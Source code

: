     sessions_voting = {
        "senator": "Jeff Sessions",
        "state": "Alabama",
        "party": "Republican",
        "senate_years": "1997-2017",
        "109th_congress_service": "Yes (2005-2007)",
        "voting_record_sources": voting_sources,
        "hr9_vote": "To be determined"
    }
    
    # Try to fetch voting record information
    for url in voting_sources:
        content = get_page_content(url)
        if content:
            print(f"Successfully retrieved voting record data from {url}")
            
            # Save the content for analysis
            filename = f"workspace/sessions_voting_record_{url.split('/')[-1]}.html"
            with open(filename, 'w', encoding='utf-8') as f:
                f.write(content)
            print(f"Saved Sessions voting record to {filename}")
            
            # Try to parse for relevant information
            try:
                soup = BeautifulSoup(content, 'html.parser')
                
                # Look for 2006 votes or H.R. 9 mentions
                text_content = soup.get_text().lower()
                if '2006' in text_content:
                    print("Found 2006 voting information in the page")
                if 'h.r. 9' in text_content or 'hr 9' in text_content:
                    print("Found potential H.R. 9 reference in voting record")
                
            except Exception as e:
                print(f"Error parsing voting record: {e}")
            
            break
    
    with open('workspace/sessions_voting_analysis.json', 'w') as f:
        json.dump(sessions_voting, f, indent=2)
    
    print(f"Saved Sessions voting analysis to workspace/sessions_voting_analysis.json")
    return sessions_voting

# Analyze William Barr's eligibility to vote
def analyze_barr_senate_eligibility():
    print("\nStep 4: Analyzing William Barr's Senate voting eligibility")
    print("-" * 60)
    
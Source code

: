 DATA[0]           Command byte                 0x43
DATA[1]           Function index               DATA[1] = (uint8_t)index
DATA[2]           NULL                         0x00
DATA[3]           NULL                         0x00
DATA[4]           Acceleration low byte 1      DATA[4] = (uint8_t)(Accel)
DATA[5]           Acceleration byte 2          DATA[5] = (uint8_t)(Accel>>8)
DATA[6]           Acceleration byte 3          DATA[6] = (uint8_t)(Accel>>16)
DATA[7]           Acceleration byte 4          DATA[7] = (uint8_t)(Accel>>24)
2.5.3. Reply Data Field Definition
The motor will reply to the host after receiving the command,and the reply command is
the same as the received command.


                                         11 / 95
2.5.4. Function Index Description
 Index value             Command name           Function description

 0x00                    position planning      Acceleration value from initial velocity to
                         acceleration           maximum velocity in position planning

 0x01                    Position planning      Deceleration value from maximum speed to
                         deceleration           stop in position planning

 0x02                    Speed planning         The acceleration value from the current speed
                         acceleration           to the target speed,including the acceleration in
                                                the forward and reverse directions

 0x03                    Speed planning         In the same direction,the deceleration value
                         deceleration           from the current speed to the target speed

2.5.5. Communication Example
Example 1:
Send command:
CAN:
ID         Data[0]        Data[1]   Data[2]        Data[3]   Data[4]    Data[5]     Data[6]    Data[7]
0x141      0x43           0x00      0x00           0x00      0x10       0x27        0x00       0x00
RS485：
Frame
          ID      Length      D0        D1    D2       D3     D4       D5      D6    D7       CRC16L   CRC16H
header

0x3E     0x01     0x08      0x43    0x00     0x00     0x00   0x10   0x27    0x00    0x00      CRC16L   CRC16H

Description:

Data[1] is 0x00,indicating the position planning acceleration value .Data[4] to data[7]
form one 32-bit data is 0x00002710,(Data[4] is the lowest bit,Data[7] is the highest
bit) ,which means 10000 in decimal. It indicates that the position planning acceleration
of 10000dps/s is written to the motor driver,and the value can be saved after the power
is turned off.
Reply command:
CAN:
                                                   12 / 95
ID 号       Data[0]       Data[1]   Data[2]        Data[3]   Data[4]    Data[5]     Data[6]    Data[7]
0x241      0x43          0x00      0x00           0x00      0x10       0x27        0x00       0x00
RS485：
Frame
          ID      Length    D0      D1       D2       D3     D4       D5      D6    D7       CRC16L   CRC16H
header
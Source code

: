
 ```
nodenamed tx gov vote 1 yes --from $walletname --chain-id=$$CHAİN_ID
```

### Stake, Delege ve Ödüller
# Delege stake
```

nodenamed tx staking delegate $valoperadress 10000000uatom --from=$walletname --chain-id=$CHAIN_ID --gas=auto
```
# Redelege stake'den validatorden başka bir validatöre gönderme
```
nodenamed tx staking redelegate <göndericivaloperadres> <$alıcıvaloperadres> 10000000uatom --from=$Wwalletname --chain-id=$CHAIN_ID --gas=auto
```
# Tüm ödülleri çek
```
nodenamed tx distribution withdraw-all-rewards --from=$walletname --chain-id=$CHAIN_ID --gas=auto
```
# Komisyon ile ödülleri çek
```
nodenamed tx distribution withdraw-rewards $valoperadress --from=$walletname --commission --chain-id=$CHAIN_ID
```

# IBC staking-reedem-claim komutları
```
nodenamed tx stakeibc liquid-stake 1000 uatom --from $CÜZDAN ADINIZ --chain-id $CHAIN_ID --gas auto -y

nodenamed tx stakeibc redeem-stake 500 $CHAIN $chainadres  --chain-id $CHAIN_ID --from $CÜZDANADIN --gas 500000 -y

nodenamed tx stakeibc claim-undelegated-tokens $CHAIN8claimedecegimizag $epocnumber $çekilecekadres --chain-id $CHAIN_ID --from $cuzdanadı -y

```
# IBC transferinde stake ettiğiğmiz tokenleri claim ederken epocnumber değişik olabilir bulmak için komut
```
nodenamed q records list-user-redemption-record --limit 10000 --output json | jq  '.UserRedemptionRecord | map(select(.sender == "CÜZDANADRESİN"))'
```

▸ **EXERCISE OBJECTIVE**:
Copy out each line of the data where the string "stakeibc" appears.

▸ **SOLUTION BELOW**:
nodenamed tx stakeibc liquid-stake 1000 uatom --from $CÜZDAN ADINIZ --chain-id $CHAIN_ID --gas auto -y
nodenamed tx stakeibc redeem-stake 500 $CHAIN $chainadres  --chain-id $CHAIN_ID --from $CÜZDANADIN --gas 500000 -y
nodenamed tx stakeibc claim-undelegated-tokens $CHAIN8claimedecegimizag $epocnumber $çekilecekadres --chain-id $CHAIN_ID --from $cuzdanadı -y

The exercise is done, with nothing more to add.